(Collected data)
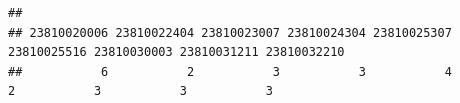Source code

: \documentclass[
]{book}
\newenvironment{Shaded}{\begin{snugshade}}{\end{snugshade}}
\newcommand{\DecValTok}[1]{\textcolor[rgb]{0.00,0.00,0.81}{#1}}
\newcommand{\FunctionTok}[1]{\textcolor[rgb]{0.13,0.29,0.53}{\textbf{#1}}}
\newcommand{\NormalTok}[1]{#1}
\newcommand{\OtherTok}[1]{\textcolor[rgb]{0.56,0.35,0.01}{#1}}
\newcommand{\SpecialCharTok}[1]{\textcolor[rgb]{0.81,0.36,0.00}{\textbf{#1}}}
\begin{document}
\begin{Shaded}
\end{Shaded}

\begin{verbatim}
## 
## 23810020006 23810022404 23810023007 23810024304 23810025307 23810025516 23810030003 23810031211 23810032210 
##           6           2           3           3           4           2           3           3           3
\end{verbatim}

\begin{Shaded}
\end{Shaded}
\end{document}
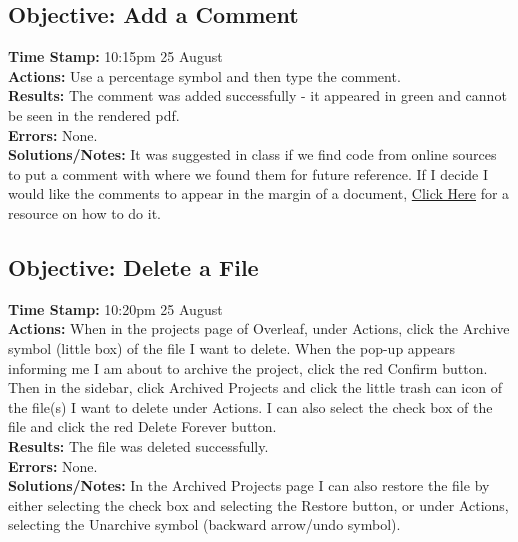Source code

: \documentclass{article}
\begin{document}
\begin{FlushLeft}
\subsection{Objective: Add a Comment}
\textbf{Time Stamp:} 10:15pm 25 August \\%
\textbf{Actions:} Use a percentage symbol and then type the comment. \\
\textbf{Results:} The comment was added successfully - it appeared in green and cannot be seen in the rendered pdf.\\
\textbf{Errors:} None.\\
\textbf{Solutions/Notes:} It was suggested in class if we find code from online sources to put a comment with where we found them for future reference. If I decide I would like the comments to appear in the margin of a document, \href{https://www.overleaf.com/blog/619-tip-of-the-week-add-inline-or-margin-comments-to-your-pdf}{Click Here} for a resource on how to do it.

\subsection{Objective: Delete a File}
\textbf{Time Stamp:} 10:20pm 25 August\\
\textbf{Actions:} When in the projects page of Overleaf, under Actions, click the Archive symbol (little box) of the file I want to delete. When the pop-up appears informing me I am about to archive the project, click the red Confirm button. Then in the sidebar, click Archived Projects and click the little trash can icon of the file(s) I want to delete under Actions. I can also select the check box of the file and click the red Delete Forever button.\\
\textbf{Results:} The file was deleted successfully.\\
\textbf{Errors:} None.\\
\textbf{Solutions/Notes:} In the Archived Projects page I can also restore the file by either selecting the check box and selecting the Restore button, or under Actions, selecting the Unarchive symbol (backward arrow/undo symbol).


\end{FlushLeft}
\end{document}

Task instructions: Any pictures above are to be left out. Retype the rest of the records exactly.

Finished task:
Source code

: \documentclass[
]{book}
\newenvironment{Shaded}{\begin{snugshade}}{\end{snugshade}}
\newcommand{\DecValTok}[1]{\textcolor[rgb]{0.00,0.00,0.81}{#1}}
\newcommand{\FunctionTok}[1]{\textcolor[rgb]{0.13,0.29,0.53}{\textbf{#1}}}
\newcommand{\NormalTok}[1]{#1}
\newcommand{\OtherTok}[1]{\textcolor[rgb]{0.56,0.35,0.01}{#1}}
\newcommand{\SpecialCharTok}[1]{\textcolor[rgb]{0.81,0.36,0.00}{\textbf{#1}}}
\begin{document}
\begin{Shaded}
\end{Shaded}

\begin{verbatim}
## 
## 23810020006 23810022404 23810023007 23810024304 23810025307 23810025516 23810030003 23810031211 23810032210 
##           6           2           3           3           4           2           3           3           3
\end{verbatim}

\begin{Shaded}
\end{Shaded}
\end{document}
Source code

: \documentclass{article}
\begin{document}
\begin{FlushLeft}
\subsection{Objective: Add a Comment}
\textbf{Time Stamp:} 10:15pm 25 August \\%
\textbf{Actions:} Use a percentage symbol and then type the comment. \\
\textbf{Results:} The comment was added successfully - it appeared in green and cannot be seen in the rendered pdf.\\
\textbf{Errors:} None.\\
\textbf{Solutions/Notes:} It was suggested in class if we find code from online sources to put a comment with where we found them for future reference. If I decide I would like the comments to appear in the margin of a document, \href{https://www.overleaf.com/blog/619-tip-of-the-week-add-inline-or-margin-comments-to-your-pdf}{Click Here} for a resource on how to do it.

\subsection{Objective: Delete a File}
\textbf{Time Stamp:} 10:20pm 25 August\\
\textbf{Actions:} When in the projects page of Overleaf, under Actions, click the Archive symbol (little box) of the file I want to delete. When the pop-up appears informing me I am about to archive the project, click the red Confirm button. Then in the sidebar, click Archived Projects and click the little trash can icon of the file(s) I want to delete under Actions. I can also select the check box of the file and click the red Delete Forever button.\\
\textbf{Results:} The file was deleted successfully.\\
\textbf{Errors:} None.\\
\textbf{Solutions/Notes:} In the Archived Projects page I can also restore the file by either selecting the check box and selecting the Restore button, or under Actions, selecting the Unarchive symbol (backward arrow/undo symbol).


\end{FlushLeft}
\end{document}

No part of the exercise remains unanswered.